This speech was uttered through the crack of the library door, outside
of which Polly stood, gathering courage to walk in and be criticised.
"Think of your aspiring nose, Sapphira!" came from a voice within.
"Oh, are you there too, Edgar?"
"Of course I am, and so is Tom Mills. The news that you are going to
'try on' is all over the neighborhood! If you have cruelly fixed the
age limit so that we can't possibly get in to the performances, we are
going to attend all the dress rehearsals. Oh, ye little fishes! what a
seraphic Sapphira! I wish Tony were here!"
She was pretty, there was no doubt about it, as she turned around like
a revolving wax figure in a show-window, and assumed absurd
fashion-plate attitudes; and pretty chiefly because of the sparkle,
intelligence, sunny temper, and vitality that made her so magnetic.
Nobody could decide which was the loveliest dress, even when she had
appeared in each one twice.

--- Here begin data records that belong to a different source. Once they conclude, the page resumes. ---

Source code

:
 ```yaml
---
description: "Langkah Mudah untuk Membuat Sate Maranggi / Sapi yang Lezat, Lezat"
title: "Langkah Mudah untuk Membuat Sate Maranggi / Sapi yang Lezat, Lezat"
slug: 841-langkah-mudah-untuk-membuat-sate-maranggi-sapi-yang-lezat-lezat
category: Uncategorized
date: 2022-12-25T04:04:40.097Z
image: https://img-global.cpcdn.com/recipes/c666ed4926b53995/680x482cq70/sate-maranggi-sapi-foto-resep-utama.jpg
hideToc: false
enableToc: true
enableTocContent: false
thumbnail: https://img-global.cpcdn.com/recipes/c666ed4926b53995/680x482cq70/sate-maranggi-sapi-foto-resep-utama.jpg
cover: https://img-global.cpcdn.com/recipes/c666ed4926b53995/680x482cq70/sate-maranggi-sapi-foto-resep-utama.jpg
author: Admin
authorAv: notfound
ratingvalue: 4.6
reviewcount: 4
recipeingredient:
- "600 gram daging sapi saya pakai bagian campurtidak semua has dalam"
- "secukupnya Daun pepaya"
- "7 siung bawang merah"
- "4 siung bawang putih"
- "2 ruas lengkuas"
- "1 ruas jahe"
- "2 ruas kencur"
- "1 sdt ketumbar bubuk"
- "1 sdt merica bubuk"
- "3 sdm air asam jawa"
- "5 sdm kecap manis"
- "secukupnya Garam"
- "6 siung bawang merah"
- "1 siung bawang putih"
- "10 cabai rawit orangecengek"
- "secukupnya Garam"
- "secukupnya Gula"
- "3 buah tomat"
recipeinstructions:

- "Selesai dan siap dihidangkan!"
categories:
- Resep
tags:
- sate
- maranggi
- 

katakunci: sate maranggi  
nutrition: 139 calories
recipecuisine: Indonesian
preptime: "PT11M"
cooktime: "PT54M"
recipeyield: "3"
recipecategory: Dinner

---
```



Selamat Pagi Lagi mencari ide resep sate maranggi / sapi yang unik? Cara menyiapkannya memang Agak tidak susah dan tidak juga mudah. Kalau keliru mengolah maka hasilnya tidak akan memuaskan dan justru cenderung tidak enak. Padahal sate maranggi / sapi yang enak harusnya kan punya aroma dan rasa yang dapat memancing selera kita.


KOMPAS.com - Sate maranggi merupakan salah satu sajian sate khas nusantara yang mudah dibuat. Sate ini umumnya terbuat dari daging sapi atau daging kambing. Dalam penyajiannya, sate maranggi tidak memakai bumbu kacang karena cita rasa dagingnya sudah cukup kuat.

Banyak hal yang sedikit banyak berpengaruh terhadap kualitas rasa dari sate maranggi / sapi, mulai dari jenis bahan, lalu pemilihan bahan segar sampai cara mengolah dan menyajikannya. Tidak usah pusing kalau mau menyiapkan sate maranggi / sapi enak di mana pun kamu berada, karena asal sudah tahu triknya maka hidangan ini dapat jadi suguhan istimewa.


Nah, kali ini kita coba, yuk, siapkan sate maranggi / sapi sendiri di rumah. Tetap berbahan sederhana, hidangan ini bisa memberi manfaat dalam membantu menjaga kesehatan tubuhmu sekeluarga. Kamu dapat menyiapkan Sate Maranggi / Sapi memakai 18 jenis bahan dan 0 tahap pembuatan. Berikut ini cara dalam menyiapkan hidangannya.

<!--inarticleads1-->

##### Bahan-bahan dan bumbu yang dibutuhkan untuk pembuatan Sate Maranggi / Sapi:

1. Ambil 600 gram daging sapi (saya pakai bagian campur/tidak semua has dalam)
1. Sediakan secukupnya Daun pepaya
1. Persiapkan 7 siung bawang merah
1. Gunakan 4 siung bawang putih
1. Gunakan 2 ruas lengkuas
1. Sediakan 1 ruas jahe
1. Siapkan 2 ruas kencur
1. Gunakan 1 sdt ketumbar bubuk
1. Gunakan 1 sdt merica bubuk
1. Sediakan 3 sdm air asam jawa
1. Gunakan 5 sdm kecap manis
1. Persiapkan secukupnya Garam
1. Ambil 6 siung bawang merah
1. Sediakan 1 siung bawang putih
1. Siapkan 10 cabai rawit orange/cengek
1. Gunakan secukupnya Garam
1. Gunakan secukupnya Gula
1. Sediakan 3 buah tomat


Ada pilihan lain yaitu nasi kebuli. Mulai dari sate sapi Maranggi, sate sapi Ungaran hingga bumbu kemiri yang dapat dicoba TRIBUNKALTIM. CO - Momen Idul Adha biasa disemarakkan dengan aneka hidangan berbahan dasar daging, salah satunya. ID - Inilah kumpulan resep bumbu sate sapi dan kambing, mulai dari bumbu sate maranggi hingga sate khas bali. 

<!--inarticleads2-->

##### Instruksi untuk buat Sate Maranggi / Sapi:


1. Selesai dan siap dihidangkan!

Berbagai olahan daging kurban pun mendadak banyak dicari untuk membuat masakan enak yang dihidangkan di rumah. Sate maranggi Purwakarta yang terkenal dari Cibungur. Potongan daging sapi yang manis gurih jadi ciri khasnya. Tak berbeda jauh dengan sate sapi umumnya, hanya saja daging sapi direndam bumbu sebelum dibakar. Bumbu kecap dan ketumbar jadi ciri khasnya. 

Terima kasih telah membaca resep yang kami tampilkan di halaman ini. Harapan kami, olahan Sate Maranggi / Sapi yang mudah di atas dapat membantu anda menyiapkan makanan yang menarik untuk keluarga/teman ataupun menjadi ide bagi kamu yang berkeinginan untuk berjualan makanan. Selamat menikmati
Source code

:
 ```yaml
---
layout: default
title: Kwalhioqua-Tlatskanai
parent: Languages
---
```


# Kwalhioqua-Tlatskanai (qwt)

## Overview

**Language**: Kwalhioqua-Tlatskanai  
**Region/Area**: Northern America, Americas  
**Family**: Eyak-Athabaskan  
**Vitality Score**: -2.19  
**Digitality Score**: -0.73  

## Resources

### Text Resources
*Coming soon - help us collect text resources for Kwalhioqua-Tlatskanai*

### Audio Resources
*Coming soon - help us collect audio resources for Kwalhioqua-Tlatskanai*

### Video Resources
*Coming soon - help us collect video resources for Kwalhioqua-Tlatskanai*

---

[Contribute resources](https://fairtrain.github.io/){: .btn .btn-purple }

In the lilac and white crepe, with a bunch
of dark Parma violets thrust in her corsage, Uncle Jack called her a
poem. Edgar asserted openly that in the Christmas toilet he should
like to have her modeled in wax and put in a glass case on his table;
but Mrs. Bird and Tom Mills voted for the Quaker gray, in which she
made herself inexpressibly demure by braiding her hair in two discreet
braids down her back.
"The dress rehearsal is over. Good-night all!" she said, as she took
her candle. "I will say 'handsome is as handsome does' fifty times
before I go to sleep, and perhaps--I only say perhaps--I may be used to
my beautiful clothes in a week or two, so that I shall be my usual
modest self again."
"Good-night, Polly," said the boys; "we will see you to-morrow."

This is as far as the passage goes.